< Exercise 01 >

< Data Detective >

Crack open a real CDC dataset · Find something a policymaker needs to see

Time ~15 minutes

Tools Your Claude account + the dataset below

Coding Zero

What This Is

You have a real dataset from the CDC. It tracks fine particulate matter (PM2.5) — the tiny particles that get into your lungs and bloodstream — across five localities near Charlottesville from 2003 to 2011.

The localities: Albemarle County, Charlottesville city, Fluvanna County, Greene County, and Nelson County.

Nine years of monthly air quality readings. About 500 rows. Messy government formatting.

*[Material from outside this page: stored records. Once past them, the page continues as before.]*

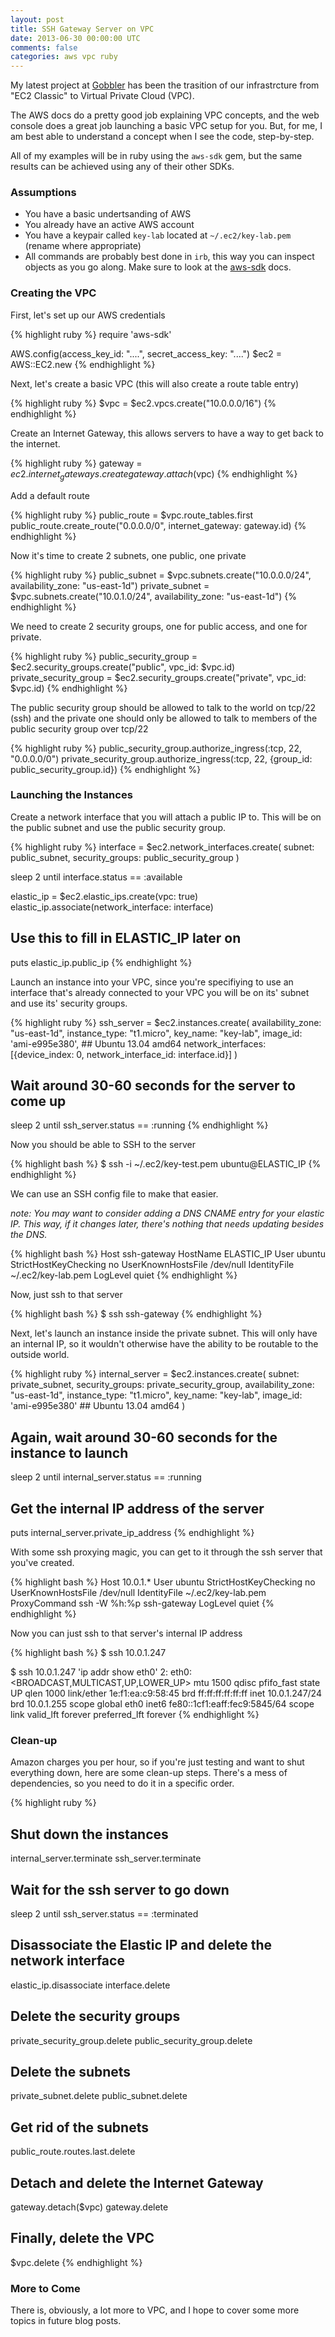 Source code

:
 ```yaml
---           
layout: post
title: SSH Gateway Server on VPC
date: 2013-06-30 00:00:00 UTC
comments: false
categories: aws vpc ruby
---
```


My latest project at [Gobbler](http://gobbler.com) has been the trasition
of our infrastrcture from "EC2 Classic" to Virtual Private Cloud (VPC).

The AWS docs do a pretty good job explaining VPC concepts, and the web
console does a great job launching a basic VPC setup for you. But, for
me, I am best able to understand a concept when I see the code,
step-by-step.

All of my examples will be in ruby using the `aws-sdk` gem, but the same
results can be achieved using any of their other SDKs.

### Assumptions

  * You have a basic undertsanding of AWS
  * You already have an active AWS account
  * You have a keypair called `key-lab` located at `~/.ec2/key-lab.pem` (rename where appropriate)
  * All commands are probably best done in `irb`, this way you can
    inspect objects as you go along. Make sure to look at the [aws-sdk](http://rdoc.info/gems/aws-sdk/) docs.


### Creating the VPC

First, let's set up our AWS credentials

{% highlight ruby %}
  require 'aws-sdk'

  AWS.config(access_key_id: "....", secret_access_key: "....")
  $ec2 = AWS::EC2.new
{% endhighlight %}

Next, let's create a basic VPC (this will also create a route table
entry)

{% highlight ruby %}
  $vpc = $ec2.vpcs.create("10.0.0.0/16")
{% endhighlight %}

Create an Internet Gateway, this allows servers to have a way to get
back to the internet.

{% highlight ruby %}
  gateway = $ec2.internet_gateways.create
  gateway.attach($vpc)
{% endhighlight %}

Add a default route

{% highlight ruby %}
  public_route = $vpc.route_tables.first
  public_route.create_route("0.0.0.0/0", internet_gateway: gateway.id)
{% endhighlight %}

Now it's time to create 2 subnets, one public, one private

{% highlight ruby %}
  public_subnet = $vpc.subnets.create("10.0.0.0/24", availability_zone: "us-east-1d")
  private_subnet = $vpc.subnets.create("10.0.1.0/24", availability_zone: "us-east-1d")
{% endhighlight %}

We need to create 2 security groups, one for public access, and one for
private. 

{% highlight ruby %}
  public_security_group = $ec2.security_groups.create("public", vpc_id: $vpc.id)
  private_security_group = $ec2.security_groups.create("private", vpc_id: $vpc.id)
{% endhighlight %}

The public security group should be allowed to talk to the
world on tcp/22 (ssh) and the private one should only be allowed to talk
to members of the public security group over tcp/22

{% highlight ruby %}
  public_security_group.authorize_ingress(:tcp, 22, "0.0.0.0/0")
  private_security_group.authorize_ingress(:tcp, 22, {group_id: public_security_group.id})
{% endhighlight %}



### Launching the Instances

Create a network interface that you will attach a public IP to. This
will be on the public subnet and use the public security group.

{% highlight ruby %}
  interface = $ec2.network_interfaces.create(
    subnet: public_subnet,
    security_groups: public_security_group
  )

  sleep 2 until interface.status == :available

  elastic_ip = $ec2.elastic_ips.create(vpc: true)
  elastic_ip.associate(network_interface: interface)

  ## Use this to fill in ELASTIC_IP later on
  puts elastic_ip.public_ip
{% endhighlight %}

Launch an instance into your VPC, since you're specifiying to
use an interface that's already connected to your VPC you will be on
its' subnet and use its' security groups.

{% highlight ruby %}
  ssh_server = $ec2.instances.create(
    availability_zone: "us-east-1d",
    instance_type: "t1.micro",
    key_name: "key-lab",
    image_id: 'ami-e995e380', ## Ubuntu 13.04 amd64
    network_interfaces: [{device_index: 0, network_interface_id: interface.id}]
  )

  ## Wait around 30-60 seconds for the server to come up
  sleep 2 until ssh_server.status == :running
{% endhighlight %}

Now you should be able to SSH to the server

{% highlight bash %}
  $ ssh -i ~/.ec2/key-test.pem ubuntu@ELASTIC_IP
{% endhighlight %}

We can use an SSH config file to make that easier.

_note: You may want to consider adding a DNS CNAME entry for your
elastic IP. This way, if it changes later, there's nothing that needs
updating besides the DNS._

{% highlight bash %}
Host ssh-gateway
   HostName ELASTIC_IP
   User ubuntu
   StrictHostKeyChecking no
   UserKnownHostsFile /dev/null
   IdentityFile ~/.ec2/key-lab.pem
   LogLevel quiet
{% endhighlight %}

Now, just ssh to that server

{% highlight bash %}
  $ ssh ssh-gateway
{% endhighlight %}

Next, let's launch an instance inside the private subnet. This will only
have an internal IP, so it wouldn't otherwise have the ability to
be routable to the outside world.

{% highlight ruby %}
  internal_server = $ec2.instances.create(
    subnet: private_subnet,
    security_groups: private_security_group,
    availability_zone: "us-east-1d",
    instance_type: "t1.micro",
    key_name: "key-lab",
    image_id: 'ami-e995e380' ## Ubuntu 13.04 amd64
  )

  ## Again, wait around 30-60 seconds for the instance to launch
  sleep 2 until internal_server.status == :running

  ## Get the internal IP address of the server
  puts internal_server.private_ip_address
{% endhighlight %}

With some ssh proxying magic, you can get to it through the ssh
server that you've created.

{% highlight bash %}
Host 10.0.1.*
   User ubuntu
   StrictHostKeyChecking no
   UserKnownHostsFile /dev/null
   IdentityFile ~/.ec2/key-lab.pem
   ProxyCommand ssh -W %h:%p ssh-gateway
   LogLevel quiet
{% endhighlight %}

Now you can just ssh to that server's internal IP address

{% highlight bash %}
  $ ssh 10.0.1.247

  $ ssh 10.0.1.247 'ip addr show eth0'
  2: eth0: <BROADCAST,MULTICAST,UP,LOWER_UP> mtu 1500 qdisc pfifo_fast state UP qlen 1000
      link/ether 1e:f1:ea:c9:58:45 brd ff:ff:ff:ff:ff:ff
      inet 10.0.1.247/24 brd 10.0.1.255 scope global eth0
      inet6 fe80::1cf1:eaff:fec9:5845/64 scope link 
         valid_lft forever preferred_lft forever
{% endhighlight %}

### Clean-up

Amazon charges you per hour, so if you're just testing and want to shut
everything down, here are some clean-up steps. There's a mess of
dependencies, so you need to do it in a specific order.

{% highlight ruby %}
  ## Shut down the instances
  internal_server.terminate
  ssh_server.terminate

  ## Wait for the ssh server to go down
  sleep 2 until ssh_server.status == :terminated

  ## Disassociate the Elastic IP and delete the network interface
  elastic_ip.disassociate
  interface.delete

  ## Delete the security groups
  private_security_group.delete
  public_security_group.delete

  ## Delete the subnets
  private_subnet.delete
  public_subnet.delete

  ## Get rid of the subnets
  public_route.routes.last.delete

  ## Detach and delete the Internet Gateway
  gateway.detach($vpc)
  gateway.delete

  ## Finally, delete the VPC
  $vpc.delete
{% endhighlight %}


### More to Come

There is, obviously, a lot more to VPC, and I hope to cover some more
topics in future blog posts.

Your job: use Claude to go from “I have a CSV” to “I have something I could show a policymaker” — in three steps.

Download the Dataset

↓ Fine_Particulate_Matter_PM2.5_2003-2011.csv

This is real data pulled directly from the CDC WONDER database — the same system you’ll use throughout your career to look up mortality rates, environmental exposures, birth outcomes, and more. The file has some quirks (a text footer, “Total” rows mixed in, government-style formatting). That’s on purpose. Real data is messy. Claude handles it.

Step 1: Understand

Upload the CSV to Claude and send this:

I just uploaded a CSV from the CDC WONDER database. It contains air quality data (PM2.5 levels) for localities around Charlottesville, Virginia from 2003-2011. Can you review the file, explain what we’re looking at, and flag anything weird about the formatting? Don’t clean anything yet — just tell me what you see.

Read what Claude tells you. Notice how it spots the footer rows, the “Total” rows, the encoding quirks. This is what it means to have an AI collaborator handle the data wrangling so you can focus on the questions that matter.

Then ask Claude whatever you’re curious about. Some ideas — but follow your own instinct:

Which county has the worst air quality overall? Is it getting better or worse over time?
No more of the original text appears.